Caleb doesn’t hesitate to give thanks for where he is today, “I thank God above all, my dad, mom, and my family for being there, and the doctors for finding out what they did and fixing me.”
The Torbetts are and have always been a Christian family and have raised their three sons in a Christian environment. With this tragedy, they quickly turned to who they have always trusted. Caleb’s dad Rex Torbett said of this event in their lives, “First of all, I am amazed by God’s grace, mercy and protection upon Caleb. We have played two years of football and baseball with an inflamed right kidney that we did not know about. Where one wrong tackle, one hit by pitch, one wrong contact from possibly rupturing his kidney. That in itself could have possibly been life threatening. Sports kind of become unimportant when you think about it that way. I love sports and am not sure if anyone values the life lessons that sports teach us more than me. Sports teach discipline, to work hard, to be a good teammate, how to handle failure and so much more. If you have never played sports, you don’t understand it. if you have, you know just what I am talking about. Dana and I love watching our three boys play ball. They have all been blessed with the abilities to play multiple sports. We are at a point in their lives that we get to sit back and watch them become the person/player that God has designed them to be. It is going to be a weird feeling because this will be the first time in seven or eight years that one of our boys will not be putting on a football uniform to represent our community. However, because of God’s protection, Caleb will get to continue to play ball, just not this football season.
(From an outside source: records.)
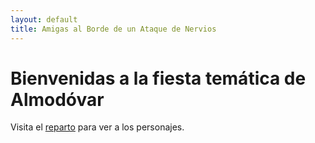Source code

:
```yaml
---
layout: default
title: Amigas al Borde de un Ataque de Nervios
---
```


# Bienvenidas a la fiesta temática de Almodóvar

Visita el [reparto](/reparto.md) para ver a los personajes.
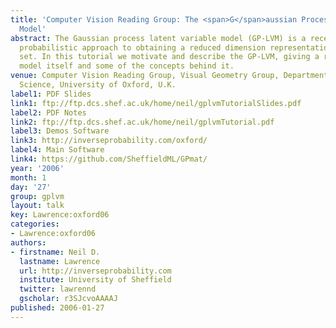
 ```yaml
---
title: 'Computer Vision Reading Group: The <span>G</span>aussian Process Latent Variable
  Model'
abstract: The Gaussian process latent variable model (GP-LVM) is a recently proposed
  probabilistic approach to obtaining a reduced dimension representation of a data
  set. In this tutorial we motivate and describe the GP-LVM, giving a review of the
  model itself and some of the concepts behind it.
venue: Computer Vision Reading Group, Visual Geometry Group, Department of Engineering
  Science, University of Oxford, U.K.
label1: PDF Slides
link1: ftp://ftp.dcs.shef.ac.uk/home/neil/gplvmTutorialSlides.pdf
label2: PDF Notes
link2: ftp://ftp.dcs.shef.ac.uk/home/neil/gplvmTutorial.pdf
label3: Demos Software
link3: http://inverseprobability.com/oxford/
label4: Main Software
link4: https://github.com/SheffieldML/GPmat/
year: '2006'
month: 1
day: '27'
group: gplvm
layout: talk
key: Lawrence:oxford06
categories:
- Lawrence:oxford06
authors:
- firstname: Neil D.
  lastname: Lawrence
  url: http://inverseprobability.com
  institute: University of Sheffield
  twitter: lawrennd
  gscholar: r3SJcvoAAAAJ
published: 2006-01-27
---
```

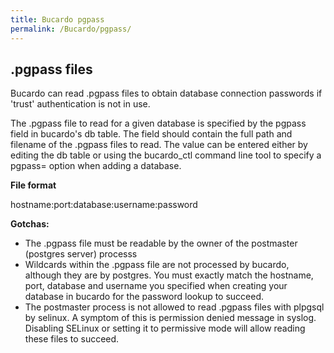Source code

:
 ```yaml
---
title: Bucardo pgpass
permalink: /Bucardo/pgpass/
---
```


.pgpass files
-------------

Bucardo can read .pgpass files to obtain database connection passwords if 'trust' authentication is not in use.

The .pgpass file to read for a given database is specified by the pgpass field in bucardo's db table. The field should contain the full path and filename of the .pgpass files to read. The value can be entered either by editing the db table or using the bucardo_ctl command line tool to specify a pgpass= option when adding a database.

**File format**

hostname:port:database:username:password

**Gotchas:**

-   The .pgpass file must be readable by the owner of the postmaster (postgres server) processs
-   Wildcards within the .pgpass file are not processed by bucardo, although they are by postgres. You must exactly match the hostname, port, database and username you specified when creating your database in bucardo for the password lookup to succeed.
-   The postmaster process is not allowed to read .pgpass files with plpgsql by selinux. A symptom of this is permission denied message in syslog. Disabling SELinux or setting it to permissive mode will allow reading these files to succeed.
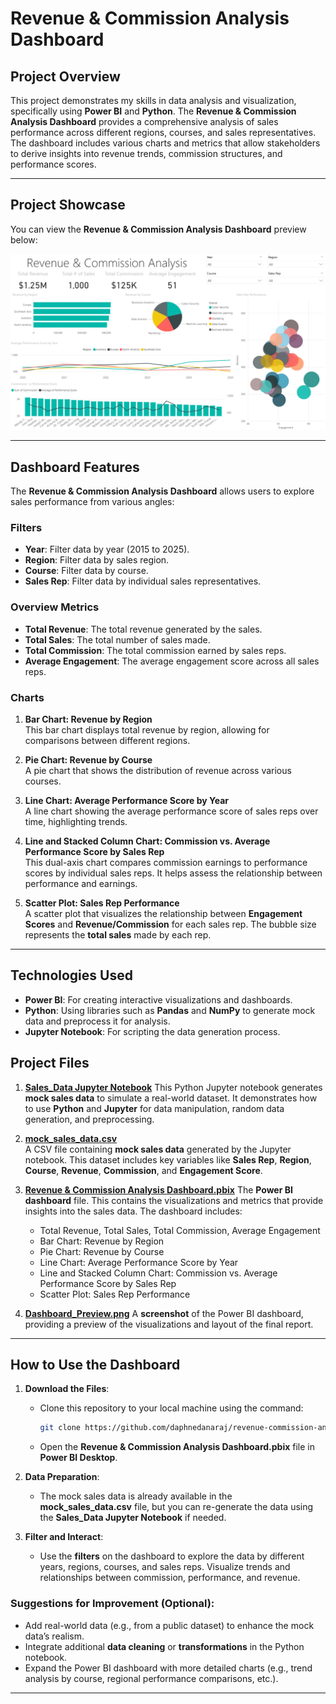 # Revenue & Commission Analysis Dashboard

## Project Overview
This project demonstrates my skills in data analysis and visualization, specifically using **Power BI** and **Python**. The **Revenue & Commission Analysis Dashboard** provides a comprehensive analysis of sales performance across different regions, courses, and sales representatives. The dashboard includes various charts and metrics that allow stakeholders to derive insights into revenue trends, commission structures, and performance scores.

---

## Project Showcase

You can view the **Revenue & Commission Analysis Dashboard** preview below:

![Dashboard Preview](Dashboard_Preview.png)

---

## Dashboard Features

The **Revenue & Commission Analysis Dashboard** allows users to explore sales performance from various angles:

### Filters
- **Year**: Filter data by year (2015 to 2025).
- **Region**: Filter data by sales region.
- **Course**: Filter data by course.
- **Sales Rep**: Filter data by individual sales representatives.

### Overview Metrics
- **Total Revenue**: The total revenue generated by the sales.
- **Total Sales**: The total number of sales made.
- **Total Commission**: The total commission earned by sales reps.
- **Average Engagement**: The average engagement score across all sales reps.

### Charts
1. **Bar Chart: Revenue by Region**  
   This bar chart displays total revenue by region, allowing for comparisons between different regions.

2. **Pie Chart: Revenue by Course**  
   A pie chart that shows the distribution of revenue across various courses.

3. **Line Chart: Average Performance Score by Year**  
   A line chart showing the average performance score of sales reps over time, highlighting trends.

4. **Line and Stacked Column Chart: Commission vs. Average Performance Score by Sales Rep**  
   This dual-axis chart compares commission earnings to performance scores by individual sales reps. It helps assess the relationship between performance and earnings.

5. **Scatter Plot: Sales Rep Performance**  
   A scatter plot that visualizes the relationship between **Engagement Scores** and **Revenue/Commission** for each sales rep. The bubble size represents the **total sales** made by each rep.

---

## Technologies Used

- **Power BI**: For creating interactive visualizations and dashboards.
- **Python**: Using libraries such as **Pandas** and **NumPy** to generate mock data and preprocess it for analysis.
- **Jupyter Notebook**: For scripting the data generation process.

## Project Files

1. **[Sales_Data Jupyter Notebook](Sales_Data.ipynb)**
   This Python Jupyter notebook generates **mock sales data** to simulate a real-world dataset. It demonstrates how to use **Python** and **Jupyter** for data manipulation, random data generation, and preprocessing.

2. **[mock_sales_data.csv](mock_sales_data.csv)**  
   A CSV file containing **mock sales data** generated by the Jupyter notebook. This dataset includes key variables like **Sales Rep**, **Region**, **Course**, **Revenue**, **Commission**, and **Engagement Score**.

3. **[Revenue & Commission Analysis Dashboard.pbix](Revenue%20&%20Commission%20Analysis%20Dashboard.pbix)** 
   The **Power BI dashboard** file. This contains the visualizations and metrics that provide insights into the sales data. The dashboard includes:
   - Total Revenue, Total Sales, Total Commission, Average Engagement
   - Bar Chart: Revenue by Region
   - Pie Chart: Revenue by Course
   - Line Chart: Average Performance Score by Year
   - Line and Stacked Column Chart: Commission vs. Average Performance Score by Sales Rep
   - Scatter Plot: Sales Rep Performance

4. **[Dashboard_Preview.png](Dashboard_Preview.png)** 
   A **screenshot** of the Power BI dashboard, providing a preview of the visualizations and layout of the final report.

---

## How to Use the Dashboard

1. **Download the Files**:
   - Clone this repository to your local machine using the command:
     ```bash
     git clone https://github.com/daphnedanaraj/revenue-commission-analysis.git
     ```
   - Open the **Revenue & Commission Analysis Dashboard.pbix** file in **Power BI Desktop**.

2. **Data Preparation**:
   - The mock sales data is already available in the **mock_sales_data.csv** file, but you can re-generate the data using the **Sales_Data Jupyter Notebook** if needed.

3. **Filter and Interact**:
   - Use the **filters** on the dashboard to explore the data by different years, regions, courses, and sales reps. Visualize trends and relationships between commission, performance, and revenue.



### Suggestions for Improvement (Optional):
- Add real-world data (e.g., from a public dataset) to enhance the mock data’s realism.
- Integrate additional **data cleaning** or **transformations** in the Python notebook.
- Expand the Power BI dashboard with more detailed charts (e.g., trend analysis by course, regional performance comparisons, etc.).

---
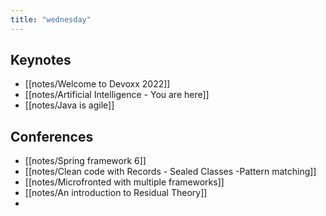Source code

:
```yaml
---
title: "wednesday"
---
```


## Keynotes
- [[notes/Welcome to Devoxx 2022]]
- [[notes/Artificial Intelligence - You are here]]
- [[notes/Java is agile]]

## Conferences
- [[notes/Spring framework 6]]
- [[notes/Clean code with Records - Sealed Classes -Pattern matching]]
- [[notes/Microfronted with multiple frameworks]]
- [[notes/An introduction to Residual Theory]]
- 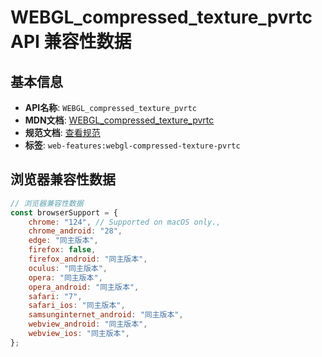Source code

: # WEBGL_compressed_texture_pvrtc API 兼容性数据

## 基本信息

- **API名称**: `WEBGL_compressed_texture_pvrtc`
- **MDN文档**: [WEBGL_compressed_texture_pvrtc](https://developer.mozilla.org/docs/Web/API/WEBGL_compressed_texture_pvrtc)
- **规范文档**: [查看规范](https://registry.khronos.org/webgl/extensions/WEBGL_compressed_texture_pvrtc/)
- **标签**: `web-features:webgl-compressed-texture-pvrtc`

## 浏览器兼容性数据

```javascript
// 浏览器兼容性数据
const browserSupport = {
    chrome: "124", // Supported on macOS only.,
    chrome_android: "28",
    edge: "同主版本",
    firefox: false,
    firefox_android: "同主版本",
    oculus: "同主版本",
    opera: "同主版本",
    opera_android: "同主版本",
    safari: "7",
    safari_ios: "同主版本",
    samsunginternet_android: "同主版本",
    webview_android: "同主版本",
    webview_ios: "同主版本",
};

```


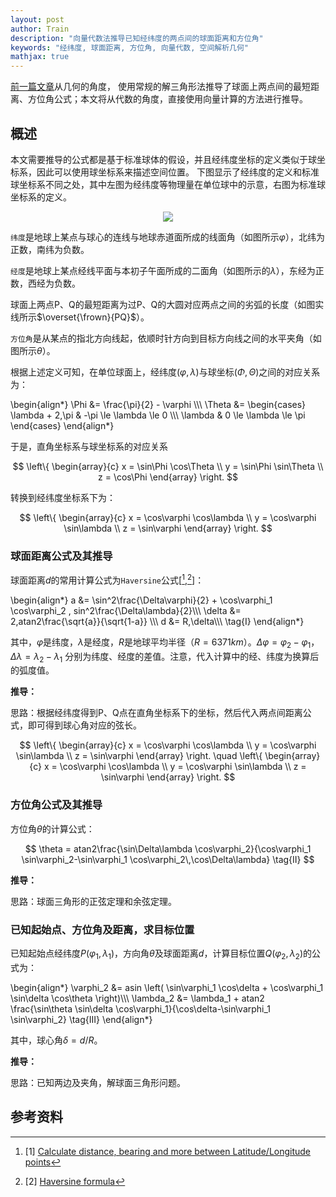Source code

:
 ```yaml
---
layout: post
author: Train
description: "向量代数法推导已知经纬度的两点间的球面距离和方位角"
keywords: "经纬度, 球面距离, 方位角, 向量代数, 空间解析几何"
mathjax: true
---
```


[前一篇文章](https://dothinking.github.io/blog/2017/03/08/%E7%90%83%E9%9D%A2%E8%B7%9D%E7%A6%BB%E4%B8%8E%E6%96%B9%E4%BD%8D%E8%A7%92%E5%85%AC%E5%BC%8F%E7%9A%84%E6%8E%A8%E5%AF%BC-%E8%A7%A3%E4%B8%89%E8%A7%92%E5%BD%A2%E6%B3%95.html)从几何的角度，
使用常规的解三角形法推导了球面上两点间的最短距离、方位角公式；本文将从代数的角度，直接使用向量计算的方法进行推导。

## 概述

本文需要推导的公式都是基于标准球体的假设，并且经纬度坐标的定义类似于球坐标系，因此可以使用球坐标系来描述空间位置。
下图显示了经纬度的定义和标准球坐标系不同之处，其中左图为经纬度等物理量在单位球中的示意，右图为标准球坐标系的定义。

<div align='center'><img src="{{ "/images/2017-03-09-01.png" | prepend: site.baseurl }}"></div>

`纬度`是地球上某点与球心的连线与地球赤道面所成的线面角（如图所示$\varphi$），北纬为正数，南纬为负数。

`经度`是地球上某点经线平面与本初子午面所成的二面角（如图所示的$\lambda$），东经为正数，西经为负数。

球面上两点P、Q的最短距离为过P、Q的大圆对应两点之间的劣弧的长度（如图实线所示$\overset{\frown}{PQ}$）。

`方位角`是从某点的指北方向线起，依顺时针方向到目标方向线之间的水平夹角（如图所示$\theta$）。

根据上述定义可知，在单位球面上，经纬度$(\varphi,\lambda)$与球坐标$(\Phi, \Theta)$之间的对应关系为：

\begin{align\*}
    \Phi   &= \frac{\pi}{2} - \varphi \\\\\\
    \Theta &=
            \begin{cases}
                \lambda + 2\,\pi   & -\pi \le \lambda \le 0 \\\\\\
                \lambda            & 0 \le \lambda \le \pi
            \end{cases}
\end{align\*}

于是，直角坐标系与球坐标系的对应关系

$$
\left\{ 
    \begin{array}{c}
        x = \sin\Phi \cos\Theta \\
        y = \sin\Phi \sin\Theta \\
        z = \cos\Phi
    \end{array}
\right.
$$

转换到经纬度坐标系下为：

$$
\left\{ 
    \begin{array}{c}
        x = \cos\varphi \cos\lambda \\
        y = \cos\varphi \sin\lambda \\
        z = \sin\varphi
    \end{array}
\right.
$$

### 球面距离公式及其推导

球面距离$d$的常用计算公式为`Haversine`公式[[^1],[^2]]：

\begin{align\*}
a &= \sin^2\frac{\Delta\varphi}{2} + \cos\varphi_1 \cos\varphi_2 \, sin^2\frac{\Delta\lambda}{2}\\\\\\
\delta &= 2\,atan2\frac{\sqrt{a}}{\sqrt{1-a}} \\\\\\
d &= R\,\delta\\\\\\
\tag{I}
\end{align\*}

其中，$\varphi$是纬度，$\lambda$是经度，$R$是地球平均半径（$R=6371km$）。$\Delta\varphi=\varphi_2-\varphi_1$，$\Delta\lambda=\lambda_2-\lambda_1$
分别为纬度、经度的差值。注意，代入计算中的经、纬度为换算后的弧度值。

**推导：**

思路：根据经纬度得到P、Q点在直角坐标系下的坐标，然后代入两点间距离公式，即可得到球心角对应的弦长。

$$
\left\{ 
    \begin{array}{c}
        x = \cos\varphi \cos\lambda \\
        y = \cos\varphi \sin\lambda \\
        z = \sin\varphi
    \end{array}
\right. 
\quad
\left\{ 
    \begin{array}{c}
        x = \cos\varphi \cos\lambda \\
        y = \cos\varphi \sin\lambda \\
        z = \sin\varphi
    \end{array}
\right.
$$



### 方位角公式及其推导

方位角$\theta$的计算公式：

$$
\theta = atan2\frac{\sin\Delta\lambda \cos\varphi_2}{\cos\varphi_1 \sin\varphi_2-\sin\varphi_1 \cos\varphi_2\,\cos\Delta\lambda}
\tag{II}
$$

**推导：**

思路：球面三角形的正弦定理和余弦定理。 


### 已知起始点、方位角及距离，求目标位置

已知起始点经纬度$P(\varphi_1,\lambda_1)$，方向角$\theta$及球面距离$d$，计算目标位置$Q(\varphi_2,\lambda_2)$的公式为：

\begin{align\*}
\varphi_2 &= asin \left( \sin\varphi_1 \cos\delta + \cos\varphi_1 \sin\delta \cos\theta \right)\\\\\\
\lambda_2 &= \lambda_1 + atan2 \frac{\sin\theta \sin\delta \cos\varphi_1}{\cos\delta-\sin\varphi_1 \sin\varphi_2}
\tag{III}
\end{align\*}

其中，球心角$\delta = d/R$。

**推导：**

思路：已知两边及夹角，解球面三角形问题。




## 参考资料

[^1]: [1] [Calculate distance, bearing and more between Latitude/Longitude points](http://www.movable-type.co.uk/scripts/latlong.html)  

[^2]: [2] [Haversine formula](https://en.wikipedia.org/wiki/Haversine_formula)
This will be Riley’s senior year so we will still get to watch him play soccer this fall and who knows maybe we will get to watch both, Riley and Caleb, on the diamond this spring. In all of this, we want our Lord and savior, Jesus Christ, to get the praise he so deserves. He protected Caleb, He lead us to the right doctors, he gave us safe travel to and from Orlando, He watched over Caleb during those four and a half hours of surgery, He is strengthening his body each day, He is surrounding us with people that love and care about us, He is giving us the understanding that it is through Him and Him alone that we gain our strength and it will be in His time that Caleb will be healed and back to playing.”
Caleb’s mother offers much of the same, “We are so blessed that God looked after him all those years that we had no idea. The headaches, backaches, we all attributed to aches and pains kids go through. Any one hit on a football field on behind the plate could have ended his life.”